Les critiques et les rapports d’organisations de défense des droits humains mettent régulièrement en lumière plusieurs types de pratiques et de politiques du régime algérien perçues comme ciblées contre la région ou ses militants.
Le Printemps noir (2001) : À la suite de la mort du jeune Massinissa Guermah dans une gendarmerie, d’immenses émeutes ont éclaté en Kabylie. La répression policière et de la gendarmerie a fait plus de 120 morts et des milliers de blessés, marquant profondément la mémoire collective locale.
Criminalisation de l’activisme kabyle : Depuis 2021, le pouvoir algérien a classé le MAK (Mouvement pour l’autodétermination de la Kabylie) comme « organisation terroriste ». Cette qualification est régulièrement utilisée par le régime pour justifier des vagues d’arrestations de militants, d’artistes ou de simples citoyens accusés de menacer « l’unité nationale » ou de complicité avec l’étranger.

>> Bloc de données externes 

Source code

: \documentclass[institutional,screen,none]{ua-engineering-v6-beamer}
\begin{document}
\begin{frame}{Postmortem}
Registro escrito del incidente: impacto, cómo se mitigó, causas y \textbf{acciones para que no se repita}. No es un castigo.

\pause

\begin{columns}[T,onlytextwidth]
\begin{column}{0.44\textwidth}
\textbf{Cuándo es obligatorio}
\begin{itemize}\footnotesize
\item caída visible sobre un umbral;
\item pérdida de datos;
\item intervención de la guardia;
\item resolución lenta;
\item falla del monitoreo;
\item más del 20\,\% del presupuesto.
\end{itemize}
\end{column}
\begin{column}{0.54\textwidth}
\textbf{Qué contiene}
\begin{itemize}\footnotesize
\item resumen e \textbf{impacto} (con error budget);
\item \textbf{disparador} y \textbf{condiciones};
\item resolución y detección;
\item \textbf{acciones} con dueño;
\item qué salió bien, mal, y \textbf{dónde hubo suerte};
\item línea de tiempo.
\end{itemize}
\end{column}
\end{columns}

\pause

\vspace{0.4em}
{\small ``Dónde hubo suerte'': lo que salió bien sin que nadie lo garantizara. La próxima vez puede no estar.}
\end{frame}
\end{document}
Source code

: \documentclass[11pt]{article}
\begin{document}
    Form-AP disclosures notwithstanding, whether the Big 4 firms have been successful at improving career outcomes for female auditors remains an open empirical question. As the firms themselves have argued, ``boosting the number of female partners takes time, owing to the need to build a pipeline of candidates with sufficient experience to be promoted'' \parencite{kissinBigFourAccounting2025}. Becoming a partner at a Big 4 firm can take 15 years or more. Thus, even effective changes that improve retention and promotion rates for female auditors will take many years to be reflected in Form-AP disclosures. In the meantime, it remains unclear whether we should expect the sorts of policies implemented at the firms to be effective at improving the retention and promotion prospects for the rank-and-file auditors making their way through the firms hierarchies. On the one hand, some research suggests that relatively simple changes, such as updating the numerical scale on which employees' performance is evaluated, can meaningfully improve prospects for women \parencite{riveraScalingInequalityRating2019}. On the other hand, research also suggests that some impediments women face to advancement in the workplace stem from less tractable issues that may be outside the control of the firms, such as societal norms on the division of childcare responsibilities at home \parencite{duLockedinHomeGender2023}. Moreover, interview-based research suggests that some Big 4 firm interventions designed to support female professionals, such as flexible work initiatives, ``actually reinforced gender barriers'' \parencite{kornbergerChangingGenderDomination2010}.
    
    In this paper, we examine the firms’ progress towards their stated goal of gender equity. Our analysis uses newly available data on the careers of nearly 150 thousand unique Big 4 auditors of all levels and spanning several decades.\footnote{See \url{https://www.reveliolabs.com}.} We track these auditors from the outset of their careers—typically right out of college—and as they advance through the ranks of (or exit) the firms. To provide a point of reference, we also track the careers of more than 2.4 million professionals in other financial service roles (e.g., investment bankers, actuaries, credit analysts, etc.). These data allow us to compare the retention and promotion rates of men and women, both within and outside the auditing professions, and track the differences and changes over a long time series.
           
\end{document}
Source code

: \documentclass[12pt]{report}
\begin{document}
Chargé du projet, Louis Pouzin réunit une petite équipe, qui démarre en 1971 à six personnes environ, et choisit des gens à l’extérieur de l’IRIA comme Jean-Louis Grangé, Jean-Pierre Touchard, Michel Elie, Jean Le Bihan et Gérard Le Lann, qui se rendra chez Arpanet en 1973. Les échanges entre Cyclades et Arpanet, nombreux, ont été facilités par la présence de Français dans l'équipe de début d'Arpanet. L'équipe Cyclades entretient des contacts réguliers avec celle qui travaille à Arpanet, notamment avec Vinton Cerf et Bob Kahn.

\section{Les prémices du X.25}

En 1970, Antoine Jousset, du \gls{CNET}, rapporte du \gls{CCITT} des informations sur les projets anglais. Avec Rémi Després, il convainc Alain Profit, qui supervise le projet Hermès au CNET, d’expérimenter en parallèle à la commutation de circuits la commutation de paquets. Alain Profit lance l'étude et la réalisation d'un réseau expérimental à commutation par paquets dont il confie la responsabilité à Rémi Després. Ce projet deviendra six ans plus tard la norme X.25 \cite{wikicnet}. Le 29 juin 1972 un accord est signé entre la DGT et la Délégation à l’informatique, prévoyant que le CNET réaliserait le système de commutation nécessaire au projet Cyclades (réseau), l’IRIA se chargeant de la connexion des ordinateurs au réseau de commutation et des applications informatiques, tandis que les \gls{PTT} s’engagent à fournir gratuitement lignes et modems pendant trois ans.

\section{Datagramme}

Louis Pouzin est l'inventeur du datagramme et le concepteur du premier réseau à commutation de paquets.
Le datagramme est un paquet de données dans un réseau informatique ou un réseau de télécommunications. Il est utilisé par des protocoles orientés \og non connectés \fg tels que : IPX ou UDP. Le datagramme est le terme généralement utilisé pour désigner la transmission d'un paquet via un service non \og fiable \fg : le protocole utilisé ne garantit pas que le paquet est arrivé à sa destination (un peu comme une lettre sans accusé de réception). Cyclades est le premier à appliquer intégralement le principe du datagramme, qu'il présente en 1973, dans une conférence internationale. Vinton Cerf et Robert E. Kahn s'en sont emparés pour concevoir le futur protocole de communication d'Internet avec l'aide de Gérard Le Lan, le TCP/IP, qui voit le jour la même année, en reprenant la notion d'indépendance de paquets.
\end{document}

Utilisation de l’article 87 bis : Cet article du code pénal algérien, redéfini pour élargir la notion de terrorisme, sert fréquemment de base juridique pour poursuivre et emprisonner des opposants politiques kabyles.
Procès de masse et condamnations : Amnesty International et d’autres ONG ont dénoncé des procès iniques et des condamnations à mort ou de lourdes peines de prison collectives (notamment après le lynchage tragique de Djamel Bensmaïl en 2021 dans un contexte d’incendies dévastateurs en Kabylie, un drame dont le pouvoir a attribué la responsabilité au MAK).
Pression sur les journalistes et intellectuels : Toute couverture médiatique ou recherche jugée trop proche des thèses autonomistes ou critiquant la politique régionale du gouvernement fait l’objet d’une censure stricte et de poursuites judiciaires.
Sous-investissement chronique : Les acteurs locaux dénoncent régulièrement un abandon économique délibéré de la région. Le manque d’infrastructures d’envergure et le blocage de projets industriels ou touristiques sont perçus comme une volonté punitive visant à maintenir la Kabylie dans une précarité économique pour limiter sa capacité d’émancipation.
Entraves administratives : Les associations culturelles, les entreprises locales et les initiatives citoyennes d’entraide (très fortes dans les villages kabyles via le système traditionnel de Tajmaât) font face à un contrôle administratif oppressant de la part des walis (préfets) nommés par Alger.
Stigmatisation médiatique : Les médias officiels et les relais du régime ont parfois alimenté des discours stigmatisants, associant la Kabylie à la trahison nationale (en utilisant des termes comme « les Zouaves » ou « la main de l’étranger » / Hizb Fransa) pour isoler la région du reste de la population algérienne et briser les élans de solidarité nationale, notamment observés durant le mouvement populaire du Hirak.